During the early years of the war, however, when rebel sympathy was strongest, Bermudians reportedly built large numbers of Bermuda sloops for sale to the Americans, via neutral ports, for use as privateers.

===Death===
Exhausted by his last years in office, Bruere became ill in July 1780, probably a result of chronic stress, and he died in St George's on 10 September 1780, at the age of fifty-nine. He was later said by the historian Henry Wilkinson to be "the victim in the eyes of his family of five years of incessant strain and foul play", in particular caused by the dealings of the islanders with the rebel colonists. Perhaps because he was said to have died of yellow fever, he was buried under the floor of St. Peter's Church, St. George's.

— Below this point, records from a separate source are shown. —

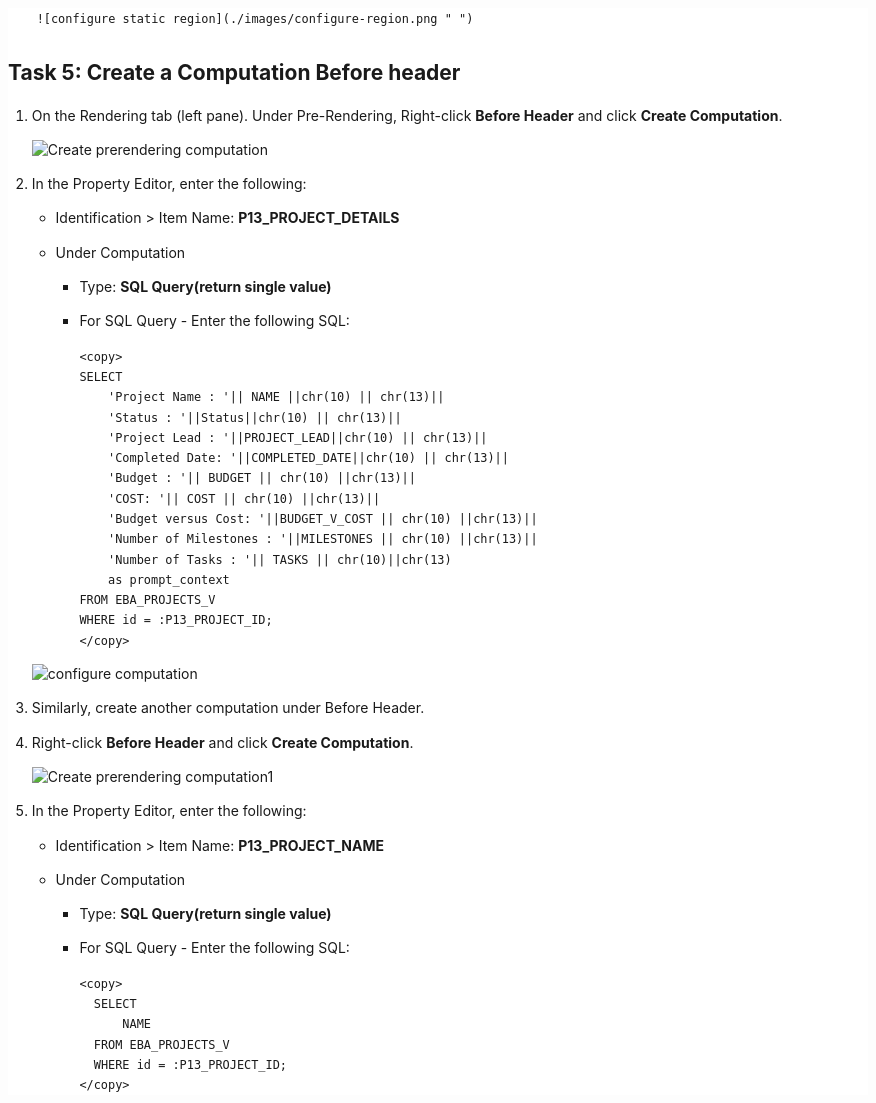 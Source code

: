         ![configure static region](./images/configure-region.png " ")


## Task 5: Create a Computation Before header

1. On the Rendering tab (left pane). Under Pre-Rendering, Right-click **Before Header** and click **Create Computation**.

    ![Create prerendering computation](images/create-computation.png " ")

2. In the Property Editor, enter the following:

    - Identification > Item Name: **P13\_PROJECT\_DETAILS**

    - Under Computation
      - Type: **SQL Query(return single value)**
      - For SQL Query - Enter the following SQL:

        ```
        <copy>
        SELECT
            'Project Name : '|| NAME ||chr(10) || chr(13)||
            'Status : '||Status||chr(10) || chr(13)||
            'Project Lead : '||PROJECT_LEAD||chr(10) || chr(13)||
            'Completed Date: '||COMPLETED_DATE||chr(10) || chr(13)||
            'Budget : '|| BUDGET || chr(10) ||chr(13)||
            'COST: '|| COST || chr(10) ||chr(13)||
            'Budget versus Cost: '||BUDGET_V_COST || chr(10) ||chr(13)||
            'Number of Milestones : '||MILESTONES || chr(10) ||chr(13)||
            'Number of Tasks : '|| TASKS || chr(10)||chr(13)
            as prompt_context
        FROM EBA_PROJECTS_V
        WHERE id = :P13_PROJECT_ID;
        </copy>
        ```

    ![configure computation](images/configure-comoutation1.png " ")

3. Similarly, create another computation under Before Header.

4. Right-click **Before Header** and click **Create Computation**.

    ![Create prerendering computation1](images/create-computation1.png " ")

5. In the Property Editor, enter the following:

    - Identification > Item Name: **P13\_PROJECT\_NAME**

    - Under Computation
      - Type: **SQL Query(return single value)**
      - For SQL Query - Enter the following SQL:

        ```
        <copy>
          SELECT
              NAME
          FROM EBA_PROJECTS_V
          WHERE id = :P13_PROJECT_ID;
        </copy>
        ```
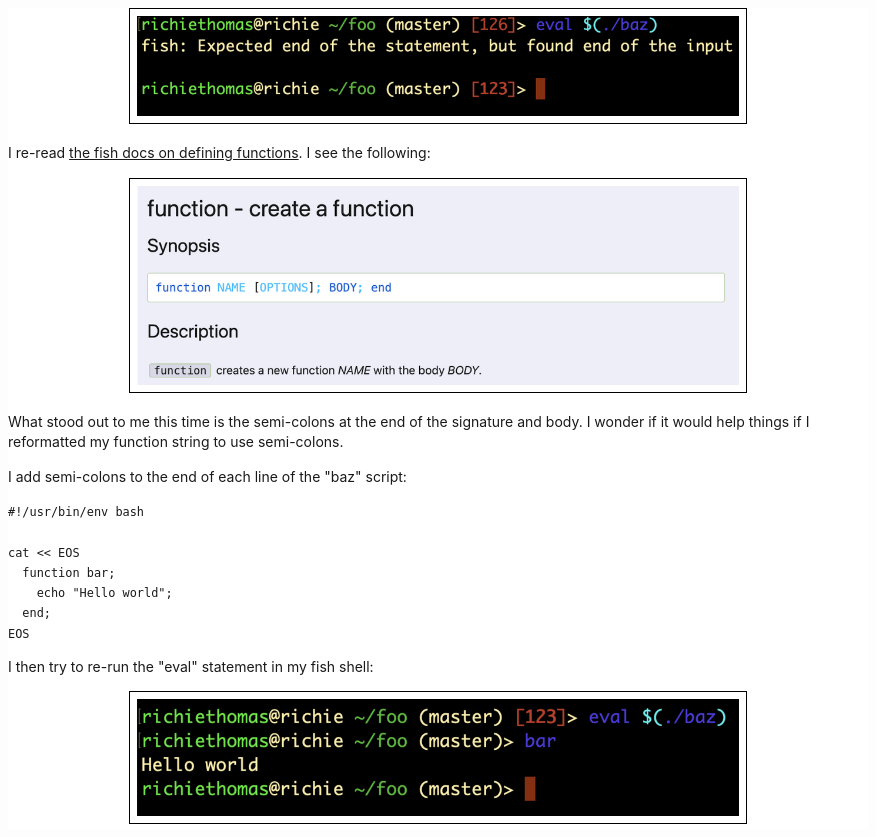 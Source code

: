 <p style="text-align: center">
  <img src="/assets/images/screenshot-13mar2023-820am.png" width="70%" style="border: 1px solid black; padding: 0.5em">
</p>

I re-read [the fish docs on defining functions](https://fishshell.com/docs/current/cmds/function.html).  I see the following:

<p style="text-align: center">
  <img src="/assets/images/screenshot-13mar2023-821am.png" width="70%" style="border: 1px solid black; padding: 0.5em">
</p>

What stood out to me this time is the semi-colons at the end of the signature and body.  I wonder if it would help things if I reformatted my function string to use semi-colons.

I add semi-colons to the end of each line of the "baz" script:

```
#!/usr/bin/env bash

cat << EOS
  function bar;
    echo "Hello world";
  end;
EOS
```

I then try to re-run the "eval" statement in my fish shell:

<p style="text-align: center">
  <img src="/assets/images/screenshot-13mar2023-822am.png" width="70%" style="border: 1px solid black; padding: 0.5em">
</p>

Sir John William Kaye noted that
In spite... of the internecine strife into which he plunged the islands, he governed them for nearly twenty years, and might have governed them still longer, but that, in the very crisis of the warfare, he was suddenly removed by death.

Bruere was succeeded as governor by his son, George Bruere (1744–1786), who as a lieutenant in the 18th Regiment of Dragoons had been wounded at Bunker Hill, and who in 1777 had married Martha Louisa Fatio, then aged fourteen. The younger Bruere was Lieutenant Governor of the Bermudas from 1780 to 1781.
A surviving portrait of Bruere (pictured) is attributed to John Russell, RA and now hangs in the Tucker House Museum (located in the former home of President Henry Tucker), St. George's.

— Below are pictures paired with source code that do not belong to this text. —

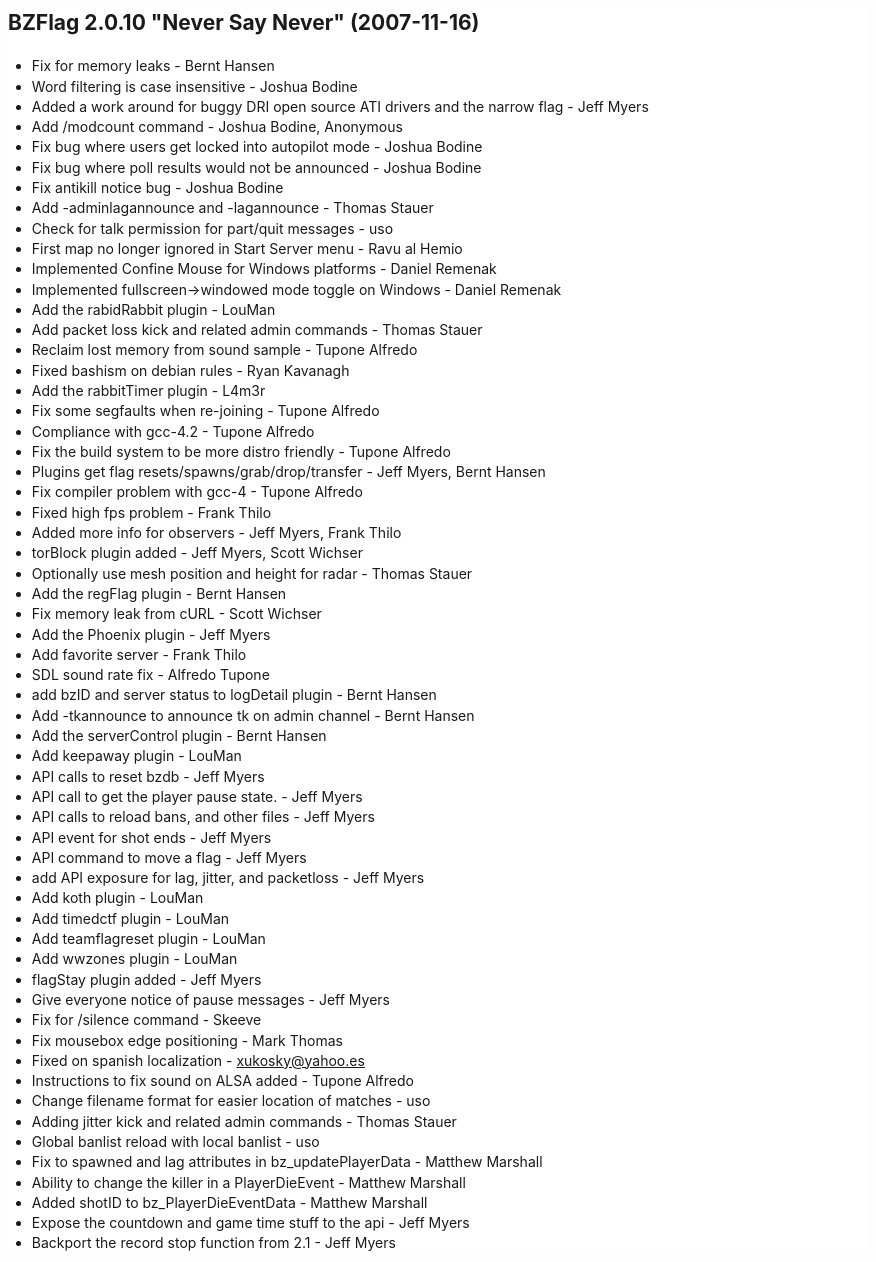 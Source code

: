 
## BZFlag 2.0.10  "Never Say Never" (2007-11-16)

* Fix for memory leaks - Bernt Hansen
* Word filtering is case insensitive - Joshua Bodine
* Added a work around for buggy DRI open source ATI drivers and the
  narrow flag - Jeff Myers
* Add /modcount command - Joshua Bodine, Anonymous
* Fix bug where users get locked into autopilot mode - Joshua Bodine
* Fix bug where poll results would not be announced - Joshua Bodine
* Fix antikill notice bug - Joshua Bodine
* Add -adminlagannounce and -lagannounce - Thomas Stauer
* Check for talk permission for part/quit messages - uso
* First map no longer ignored in Start Server menu - Ravu al Hemio
* Implemented Confine Mouse for Windows platforms - Daniel Remenak
* Implemented fullscreen->windowed mode toggle on Windows - Daniel Remenak
* Add the rabidRabbit plugin - LouMan
* Add packet loss kick and related admin commands - Thomas Stauer
* Reclaim lost memory from sound sample - Tupone Alfredo
* Fixed bashism on debian rules - Ryan Kavanagh
* Add the rabbitTimer plugin - L4m3r
* Fix some segfaults when re-joining - Tupone Alfredo
* Compliance with gcc-4.2 - Tupone Alfredo
* Fix the build system to be more distro friendly - Tupone Alfredo
* Plugins get flag resets/spawns/grab/drop/transfer - Jeff Myers, Bernt Hansen
* Fix compiler problem with gcc-4 - Tupone Alfredo
* Fixed high fps problem - Frank Thilo
* Added more info for observers - Jeff Myers, Frank Thilo
* torBlock plugin added - Jeff Myers, Scott Wichser
* Optionally use mesh position and height for radar - Thomas Stauer
* Add the regFlag plugin - Bernt Hansen
* Fix memory leak from cURL - Scott Wichser
* Add the Phoenix plugin - Jeff Myers
* Add favorite server - Frank Thilo
* SDL sound rate fix - Alfredo Tupone
* add bzID and server status to logDetail plugin - Bernt Hansen
* Add -tkannounce to announce tk on admin channel - Bernt Hansen
* Add the serverControl plugin - Bernt Hansen
* Add keepaway plugin - LouMan
* API calls to reset bzdb - Jeff Myers
* API call to get the player pause state. - Jeff Myers
* API calls to reload bans, and other files - Jeff Myers
* API event for shot ends - Jeff Myers
* API command to move a flag - Jeff Myers
* add API exposure for lag, jitter, and packetloss - Jeff Myers
* Add koth plugin - LouMan
* Add timedctf plugin - LouMan
* Add teamflagreset plugin - LouMan
* Add wwzones plugin - LouMan
* flagStay plugin added - Jeff Myers
* Give everyone notice of pause messages - Jeff Myers
* Fix for /silence command - Skeeve
* Fix mousebox edge positioning - Mark Thomas
* Fixed on spanish localization - xukosky@yahoo.es
* Instructions to fix sound on ALSA added - Tupone Alfredo
* Change filename format for easier location of matches - uso
* Adding jitter kick and related admin commands - Thomas Stauer
* Global banlist reload with local banlist - uso
* Fix to spawned and lag attributes in bz_updatePlayerData - Matthew Marshall
* Ability to change the killer in a PlayerDieEvent - Matthew Marshall
* Added shotID to bz_PlayerDieEventData - Matthew Marshall
* Expose the countdown and game time stuff to the api - Jeff Myers
* Backport the record stop function from 2.1 - Jeff Myers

In 2008, Bruere's skeleton was unexpectedly found under the floorboards of St Peter's Church when archaeologists from Boston University were searching for evidence of the foundations of the original church on the site, built in 1612. His wooden coffin had crumbled away, but a copper plate supposed to be from the top of the coffin was found in the skeleton's chest cavity, bearing the inscription "His Excellency / George James Bruere ESQr / Governor of Bermuda / And Lieut. Colol. In His/ Majestys Service OB / The 10 September 1780/ AE 59 Years". The vicar of the church commented that he had no record of the funeral. From the bones, it was estimated that Bruere was 5 ft 4 in, in height, which was about the average for the 18th century.

==Children==
Bruere had at least nine children: William; George Bruere Jr. (ca. 1744–1786); John (killed at the Battle of Bunker Hill, 1775); Frederick; Elizabeth; Pendock; Frances (born 18 May 1749, Bermuda, died 20 November 1813, Cheltenham); Charlotte (born 1762, at Alderston, East Lothian, died 22 February 1827); and James (1765–1838).

Bruere's son William Bruere became secretary to the Government of the Bengal Presidency of British India and a member of the Council of India. He married Anne Sadleir, and their daughter Nancy Sadleir Bruere married in 1804 William Otter, later Principal of King's College London and Bishop of Chichester.